So this is how we can always build a convolutional encoder, whether it has feedback or not. And so whatever we come up with as nu, this'll basically determine the state complexity of our decoder. The state space is dimension nu, is finite dimension. And because we're over a finite field, the actual number of states is only 2 to the nu. Still can't get more than 2 to the nu states for that system up there. So we're still in finite state world.
So in particular, it's finite state realization. And again, this is if and only if. If we have if and only if, we have an n-tuple of causal rational, or even a matrix of causal rationals. We can make a realization like this. So that's convolutional encoders. At least write 1/n over F2. And now the next step was what's a convolutional code.
And a convolutional code, we defined as, given a convolutional encoder, which is just the set of impulse response, given g of D, the corresponding convolutional code is just u of D, which is single sequence times this n-tuple of sequences, as u of D ranges through all the formal Laurent sequences. Sequences that start at some time in the all-zero state and then continue perhaps forever.
It's very quick to show that C, its properties is it's linear. Obviously, it's a vector space over F2. Multiplication by scalars is trivial. Addition is trivial, so it's linear. And its time-invariant, meaning the shift of any code sequence is another code sequence. If I have one particular code sequence, and I want to see if the shift of that is in the code, well, that code sequence must have been generated by some use, so if I just shift the u by the amount of time that I want to shift the output, y, then I'll get the shifted output.
So it's easy to show that D to the k of C is simply equal to C for any integer k. Actually, it just suffices to show that the single time unit shift is in the code, and that implies all the rest of this. Yes?
AUDIENCE: [UNINTELLIGIBLE]. We would want at least one of the g_i of D's to start at 0. Otherwise, they don't cancel out, do they?
PROFESSOR: Right. So what you're saying is we don't want d to be a common factor of all the n of D's. And that's true. In fact, we don't want to have any common factors of all the n of D's.
AUDIENCE: [INAUDIBLE].
PROFESSOR: The u we've defined, so it can start at any time.
AUDIENCE: [INAUDIBLE].
PROFESSOR: So notice that these have separate algebraic characters. This is a Laurent sequence. These are called causal rational sequences. So they have different restrictions on them, but they play together that way. So where you're getting to is this idea of code equivalence. I can just keep going.
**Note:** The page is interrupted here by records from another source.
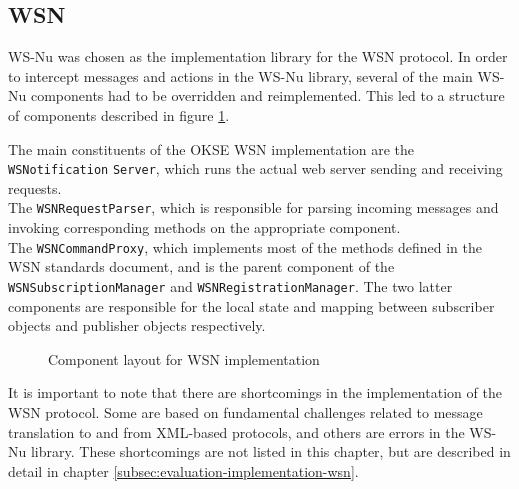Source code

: \subsection{WSN}
\label{subsec:architecture_and_implementation-implementation-wsn}
WS-Nu was chosen as the implementation library for the WSN protocol.
In order to intercept messages and actions in the WS-Nu library, several of the main WS-Nu components had to be overridden and reimplemented. This led to a structure of components described in figure \ref{fig:wsnotification-server-structure}.

The main constituents of the OKSE WSN implementation are the \verb!WSNotification! \verb!Server!, which runs the actual web server sending and receiving requests. \\The \verb!WSNRequestParser!, which is responsible for parsing incoming messages and invoking corresponding methods on the appropriate component. \\The \verb!WSNCommandProxy!, which implements most of the methods defined in the WSN standards document, and is the parent component of the \verb!WSNSubscriptionManager! and \verb!WSNRegistrationManager!. The two latter components are responsible for the local state and mapping between subscriber objects and publisher objects respectively.

\begin{center}
  \begin{figure}[ht!]
    \caption{Component layout for WSN implementation}
    \label{fig:wsnotification-server-structure}
  \end{figure}
\end{center}

It is important to note that there are shortcomings in the implementation of the WSN protocol. Some are based on fundamental challenges related to message translation to and from XML-based protocols, and others are errors in the WS-Nu library. These shortcomings are not listed in this chapter, but are described in detail in chapter \ref{subsec:evaluation-implementation-wsn}.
So code equivalence, let's abbreviate it this way. g of D and some other n-tuple, g prime of D, generate the same code. We say that g of D generates C up here. So two different n-tuples generate the same code, C, which is our notion of equivalence. And we more or less proved last time it is true that g of D is some -- this is just a single sequence multiple of g prime of D. So we have to have a of D not equal to 0. Otherwise, I think there could be any sequence there.
So what you were saying is that, if all of these n's had a common factor of d, then why not just shift them all over? And that would be the same as multiplying -- suppose we had a g prime of D where they all had d's. Suppose we just multiply them with d minus 1. We're still going to get the same code, but we're going to reduce the degrees of all the numerators. And therefore, we're likely to get a simpler realization. And that's the track we're going down right now.
AUDIENCE: [INAUDIBLE].
PROFESSOR: This would only shift the n's. I'm assuming that all the n of D's are multiples of d.
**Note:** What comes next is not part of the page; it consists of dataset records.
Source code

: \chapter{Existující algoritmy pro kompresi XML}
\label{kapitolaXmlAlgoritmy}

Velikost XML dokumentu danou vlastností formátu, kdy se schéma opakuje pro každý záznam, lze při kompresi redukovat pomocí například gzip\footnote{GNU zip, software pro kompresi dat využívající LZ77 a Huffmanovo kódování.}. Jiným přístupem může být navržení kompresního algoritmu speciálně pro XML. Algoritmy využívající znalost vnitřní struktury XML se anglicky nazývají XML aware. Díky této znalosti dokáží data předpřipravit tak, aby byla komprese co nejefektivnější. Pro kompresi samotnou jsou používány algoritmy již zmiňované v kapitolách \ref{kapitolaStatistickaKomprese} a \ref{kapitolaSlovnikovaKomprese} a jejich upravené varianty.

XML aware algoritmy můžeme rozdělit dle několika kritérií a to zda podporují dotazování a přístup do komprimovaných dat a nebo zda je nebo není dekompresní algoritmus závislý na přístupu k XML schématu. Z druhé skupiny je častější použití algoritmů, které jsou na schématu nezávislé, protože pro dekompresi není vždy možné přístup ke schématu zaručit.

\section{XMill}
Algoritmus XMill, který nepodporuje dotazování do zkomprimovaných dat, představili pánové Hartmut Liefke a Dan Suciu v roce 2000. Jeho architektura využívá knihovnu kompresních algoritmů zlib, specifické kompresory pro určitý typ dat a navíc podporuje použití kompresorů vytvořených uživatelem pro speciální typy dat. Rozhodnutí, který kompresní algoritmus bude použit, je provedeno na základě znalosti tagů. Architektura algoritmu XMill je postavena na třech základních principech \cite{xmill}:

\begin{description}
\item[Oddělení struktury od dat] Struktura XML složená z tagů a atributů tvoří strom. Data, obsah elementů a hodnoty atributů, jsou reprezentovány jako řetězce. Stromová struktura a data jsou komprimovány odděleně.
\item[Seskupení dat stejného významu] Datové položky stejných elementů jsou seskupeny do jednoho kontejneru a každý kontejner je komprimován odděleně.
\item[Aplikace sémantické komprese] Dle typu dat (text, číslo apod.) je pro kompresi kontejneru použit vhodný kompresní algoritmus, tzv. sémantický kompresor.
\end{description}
AUDIENCE: [INAUDIBLE] the root of d, right? So if you can reduce the d of D you can't save anything.
PROFESSOR: You might not save anything if you've got a denominator, d of D, that has a larger degree.
AUDIENCE: And that's always the case.
PROFESSOR: No, it's not always the case. In the general case, either one of these things can dominate. In that picture we had, if we have a low degree, d of D, then it's only picking off of these first elements up here.
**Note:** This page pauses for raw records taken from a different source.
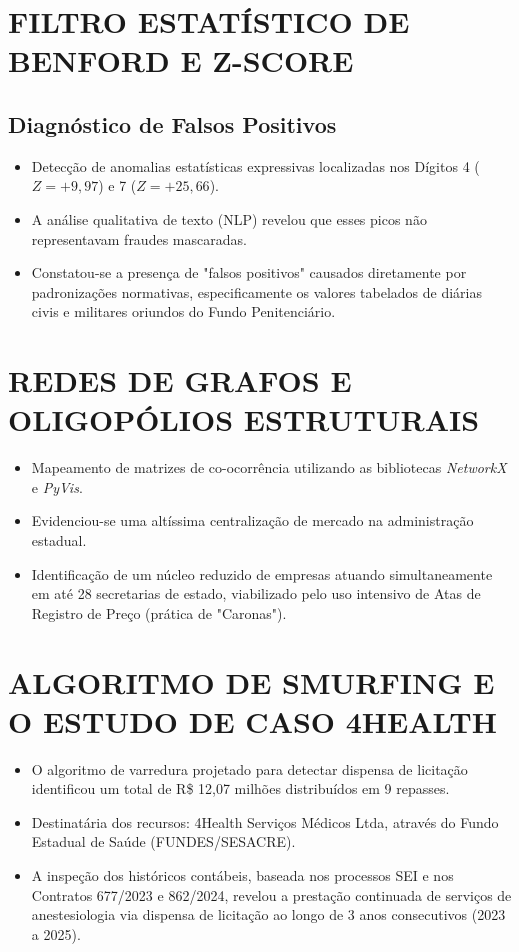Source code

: \documentclass[
    12pt,               %
    openright,          %
    oneside,            %
    a4paper,            %
    chapter=TITLE,      %
    sumario=tradicional,%
    english,            %
    brazilian,          %
 ]{abntex2}
\begin{document}
\section{FILTRO ESTATÍSTICO DE BENFORD E Z-SCORE}
\subsection{Diagnóstico de Falsos Positivos}
\begin{itemize}
    \item Detecção de anomalias estatísticas expressivas localizadas nos Dígitos 4 ($Z = +9,97$) e 7 ($Z = +25,66$).
    \item A análise qualitativa de texto (NLP) revelou que esses picos não representavam fraudes mascaradas.
    \item Constatou-se a presença de "falsos positivos" causados diretamente por padronizações normativas, especificamente os valores tabelados de diárias civis e militares oriundos do Fundo Penitenciário.
\end{itemize}

\section{REDES DE GRAFOS E OLIGOPÓLIOS ESTRUTURAIS}
\begin{itemize}
    \item Mapeamento de matrizes de co-ocorrência utilizando as bibliotecas \textit{NetworkX} e \textit{PyVis}.
    \item Evidenciou-se uma altíssima centralização de mercado na administração estadual.
    \item Identificação de um núcleo reduzido de empresas atuando simultaneamente em até 28 secretarias de estado, viabilizado pelo uso intensivo de Atas de Registro de Preço (prática de "Caronas").
\end{itemize}

\section{ALGORITMO DE SMURFING E O ESTUDO DE CASO 4HEALTH}
\begin{itemize}
    \item O algoritmo de varredura projetado para detectar dispensa de licitação identificou um total de R\$ 12,07 milhões distribuídos em 9 repasses.
    \item Destinatária dos recursos: 4Health Serviços Médicos Ltda, através do Fundo Estadual de Saúde (FUNDES/SESACRE).
    \item A inspeção dos históricos contábeis, baseada nos processos SEI e nos Contratos 677/2023 e 862/2024, revelou a prestação continuada de serviços de anestesiologia via dispensa de licitação ao longo de 3 anos consecutivos (2023 a 2025).
\end{itemize}
\end{document}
AUDIENCE: But that definition states [UNINTELLIGIBLE] is the maximum d and also the [UNINTELLIGIBLE].
PROFESSOR: Right. So we could have a big one here making the outputs, and a small one there going back. In fact, we could have d of D equal to 1. Then we'd have no feedback whatsoever. So it could be either way. But then given this code equivalence concept, suppose we have a d of D that is very big. Suppose it's dominated by d of D. What would be a good thing to do?
We have a certain code we want to keep, but the nu, the numbers for the dimension of the state space is dominated by the degree of d of D. So suppose we have g of D equal to n of D over d of D. And we have degree of d of D is greater than degree of n of D. What would be a good thing to do? Why don't we just let g prime of D be equal to d of D times g of D, and that would be just n of D.
So I'm going to convert from the code generated by these rational generators, which are infinite. I can easily just multiply out the denominator, and now I have a code generated just by the numerator terms. So it's feedback-free. That may or may not be important to me. Actually, it turns out it's very hard to make a case for not having feedback, but it's simpler, in any case.
We don't have this feedback term in the encoders. So we get a feedback-free encoder. And if this is true, we may reduce -- we can certainly never increase it. But if this were true, then we would reduce it. If on the other hand, this were less than or equal, then nu would remain the same. So that seems like that would be a good thing to do.
So in fact, as I would advocate as a first step, that you clear the denominators, and just come up with a polynomial generator sequence which generates the same code. We're still going to have the same minimum distance, the same code sequence, the problem from the decoder's point of view is going to be absolutely unchanged. The decoder only cares what the consequences are. It wants to find the most likely one that was transmitted. So let's not make the encoder any more complicated than we have to.
AUDIENCE: [UNINTELLIGIBLE PHRASE]
PROFESSOR: nu doesn't change in this condition. nu does change in this condition.
AUDIENCE: So we are always better off multiplying by g of D.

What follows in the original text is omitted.